MNA for Marguerite-Bourgeoys
- In office 1973–1984
- Preceded by: Marie-Claire Kirkland
- Succeeded by: Gilles Fortin

Personal details
- Born: August 27, 1932 Mont-Laurier, Quebec, Canada
- Died: May 5, 2024 (aged 91) Montreal, Quebec, Canada
- Party: Liberal
- Education: Collège Sainte-Marie de Montréal; Université de Montréal; McGill University;
- Occupation: Lawyer

= Fernand Lalonde =

Canadian lawyer and politician (1932–2024)
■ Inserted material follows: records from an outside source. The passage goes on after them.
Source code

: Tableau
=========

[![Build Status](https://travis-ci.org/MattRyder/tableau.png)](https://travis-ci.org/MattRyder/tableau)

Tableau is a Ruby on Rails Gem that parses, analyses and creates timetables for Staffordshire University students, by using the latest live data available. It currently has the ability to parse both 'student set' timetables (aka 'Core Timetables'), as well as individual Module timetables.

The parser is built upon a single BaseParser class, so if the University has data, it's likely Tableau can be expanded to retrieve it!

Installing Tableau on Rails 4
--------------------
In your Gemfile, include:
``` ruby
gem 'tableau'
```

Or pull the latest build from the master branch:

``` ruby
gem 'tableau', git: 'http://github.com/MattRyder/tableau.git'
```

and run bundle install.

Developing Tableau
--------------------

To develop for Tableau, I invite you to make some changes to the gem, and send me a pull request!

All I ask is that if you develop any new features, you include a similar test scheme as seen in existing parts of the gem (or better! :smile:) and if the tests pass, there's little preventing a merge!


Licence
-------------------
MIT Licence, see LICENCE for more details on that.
Fernand Lalonde (August 27, 1932 – May 5, 2024) was a Canadian lawyer and politician. Lalonde represented the riding of Marguerite-Bourgeoys in the National Assembly of Quebec from 1973 to 1984.

==Biography==
Born in Mont-Laurier, Quebec, Lalonde is the son of Maurice Lalonde and Éléonore Côté. He was educated at the Séminaire de Mont-Laurier, the Séminaire de Saint-Jean-d'Iberville, the Collège Sainte-Marie de Montréal, the Université de Montréal and McGill University. He was called to the Quebec bar in 1957 and practised law in Montreal. In 1974, he was named Queen's Counsel.

Lalonde was the coordinator of the Yes campaign in the Charlottetown Accord referendum of 1992.

Lalonde died in Montreal on May 5, 2024, at age 91.